Bazı televizyon kanalları, yakın ve uzak tarihleri içeren filmlerle, günümüz Türk insanının, kendi tarihleriyle ilgilerinin artmasına katkıda bulunmaktadır. Ben bu sütunumda, okurlarımıza ek bilgiler vererek, ilgi duydukları konular hakkında, daha geniş bir ufuk açılmasını sağlamaya çalışıyorum.
Geçtiğimiz günlerde Star TV’de “Son Kale: Hacıbey” adlı tarihi bir film yayımlandı. 2020 yılında Ukrayna'nın Odesa kentinde çekilen, Türkiye, Ukrayna ve Gürcistan ortak yapımı filmin ilk TV gösterimini ilgiyle seyrettim. Zira bugün, Ukrayna sınırları içindeki Odesa kentinin, eski adının Hacıbey olduğunu biliyordum, aşırı ilgim de bu yüzden. Zira çok kez gidip, iyi bildiğim ve çok sevdiğim Odesa’yı bir de filmde görmek istemiştim. Ancak, filmin hiçbir yerinde, Odesa’nın, tarihi Hacıbey kenti olduğuna dair bir bilgi yoktu!...

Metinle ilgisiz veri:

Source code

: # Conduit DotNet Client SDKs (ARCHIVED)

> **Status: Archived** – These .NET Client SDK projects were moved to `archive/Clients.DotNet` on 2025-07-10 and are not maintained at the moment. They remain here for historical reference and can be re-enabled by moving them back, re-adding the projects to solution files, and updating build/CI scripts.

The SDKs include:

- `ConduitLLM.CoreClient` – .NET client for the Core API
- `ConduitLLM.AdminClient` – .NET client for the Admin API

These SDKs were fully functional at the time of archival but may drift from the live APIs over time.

Deren Talu, ve Yurdaer Okur'un başrollerde yer aldığı "Son Kale Hacıbey" filminde, Osmanlı'nın son kalesi Hacıbey'deki bir aşk hikayesi ile 18. yüzyıl sonlarında yaşanan Osmanlı-Rus Savaşı sırasında, Osmanlı ve Tuna Siçi Kazakları da denilen Kozaklar’ın Hacıbey Kalesi için verdikleri mücadele anlatılmaktadır.
Ben burada zevkle seyrettiğim filmin teknik ya da sanatsal analizini yapacak değilim. Ama filme konu olan Hacıbey, yani Odesa kenti hakkındaki anılarımdan küçük bir bölümünü sunmak istiyorum.
ODESA’ya ilk kez, 1998 yılında gitmiştim. Bu Dünya kentini ilk gençlik yıllarından itibaren, romanlarda, tarih kitaplarında ve kimi sinema filmlerinde görmüş, okumuş, sevmiş ve bizzat gidip görebilmeyi arzu etmiştim.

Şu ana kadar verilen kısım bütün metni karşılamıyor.